Indagini della Finanza sulla Api e sulla Elpis che senza mandato
incassavano Tarsu, Ici e concessioni pubblicitarie
Un business da 50 milioni, di cui 33 provenienti da Napoli
NAPOLI - I cittadini di Napoli hanno versato negli anni quasi 33 milioni di euro di tasse, per i servizi più vari, dalla raccolta dei rifiuti alle affissioni pubbliche, ma questi soldi invece di entrare nelle casse dell'amministrazione comunale sarebbero finiti nei conti correnti di una società di Milano, con gli uffici in centro, che li avrebbe utilizzati per i propri comodi.
Uno scenario, questo che vede i contribuenti napoletani 'truffati' da una azienda milanese, che emerge da un'inchiesta della Procura del capoluogo lombardo che oggi ha portato a cinque arresti.
In manette, su ordine del gip Micaela Curami e su richiesta dei pm Luigi Orsi e Sergio Spadaro, sono finiti Gabriella Amati e Angelo Maj, amministratori di fatto della Aip, Azienda italiana pubblicità.
Gli arresti domiciliari, invece,sono scattati per Roberto Toia, presidente della società, per Stefano Gobbi e Giorgio Martinato, rispettivamente consigliere delegato e amministratore unico dell'azienda.
Nell'inchiesta, condotta dalla sezione Polizia giudiziaria della Gdf di Milano, sono indagate altre cinque persone, tra cui un dirigente del Comune di Napoli, Ida Alessio Vernì, e risultano coinvolti, come spiega il gip, altri «pubblici ufficiali in servizio presso il Comune di Napoli in corso di identificazione».
I finanzieri, infatti, hanno effettuato perquisizioni anche in alcuni uffici comunali. Si tratta, scrive il giudice nell'ordinanza, di una «complessa vicenda» che getta «una pesante ombra sulle modalità di gestione da parte del Comune di Napoli», tra il 2001 e il 2009. «Ombre» che riguardano la «gestione complessiva dei rapporti» delle passate amministrazioni con la società Aip.
Gli arrestati sono accusati di peculato per 50 milioni di euro.
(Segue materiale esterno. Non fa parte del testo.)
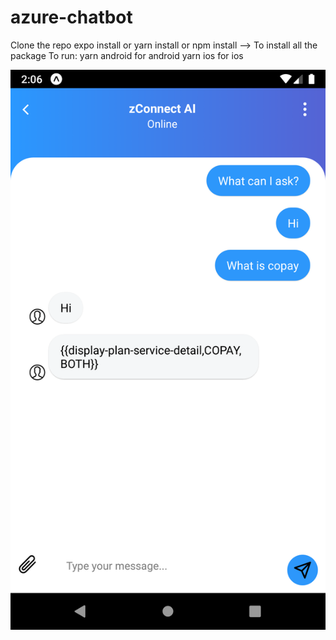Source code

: # azure-chatbot

Clone the repo
expo install or yarn install or npm install --> To install all the package
To run:
yarn android for android
yarn ios for ios

![Chat screen](https://github.com/sanjaymagarzph/azure-chatbot/blob/master/assets/Screenshot_1590567690.png)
Oltre che con il comune di Napoli, infatti, la Aip, incaricata dell'accertamento e della riscossione di tributi, come la Tarsu (la tassa sui rifiuti) e l'Ici, avrebbe lavorato anche per quelli di Bordighera, Siderno, Grumo Nevano, Oppido Mamertina. In più devono rispondere dell'accusa di bancarotta fraudolenta (da qui la competenza dei magistrati milanesi) per un buco da 18 milioni di euro per il fallimento della società, nel 2009.
Al centro dell'inchiesta c'è anche la Elpis, «società mista partecipata al 51% dal Comune di Napoli e al 49% da Aip». Stando a quanto ricostruito nell'ordinanza, per quattro anni, dal 2005 al 2009, la Aip «ha continuato a ricevere, sul suo conto corrente postale, i contributi erroneamente versati dai contribuenti, in buona fede», nonostante «non si occupasse più della riscossione dei tributi» per conto del Comune di Napoli. In quegli anni lo faceva la Elpis.
I soldi delle tasse, dunque, viaggiavano da Napoli a Milano, finivano su un conto che doveva essere chiuso ma in realtà era ancora aperto, e poi entravano in altri conti della società. L'Aip, spiega il gip, «via via che si accumulavano gli importi provvedeva a trasferirli (con assegni o bonifici) su altri conti correnti, confondendoli nel suo patrimonio finanziario».
Alla faccia dei contribuenti, i soldi venivano utilizzati dagli arrestati come se «si trattasse di denaro proprio».
Il gip sottolinea, infine, come il Comune di Napoli, nel 2002, nonostante in una delibera avesse lamentato la «assoluta incertezza delle entrate», «dopo pochi mesi» aveva riconosciuto alla stessa azienda anche «un indennizzo» di quasi 3 milioni di euro.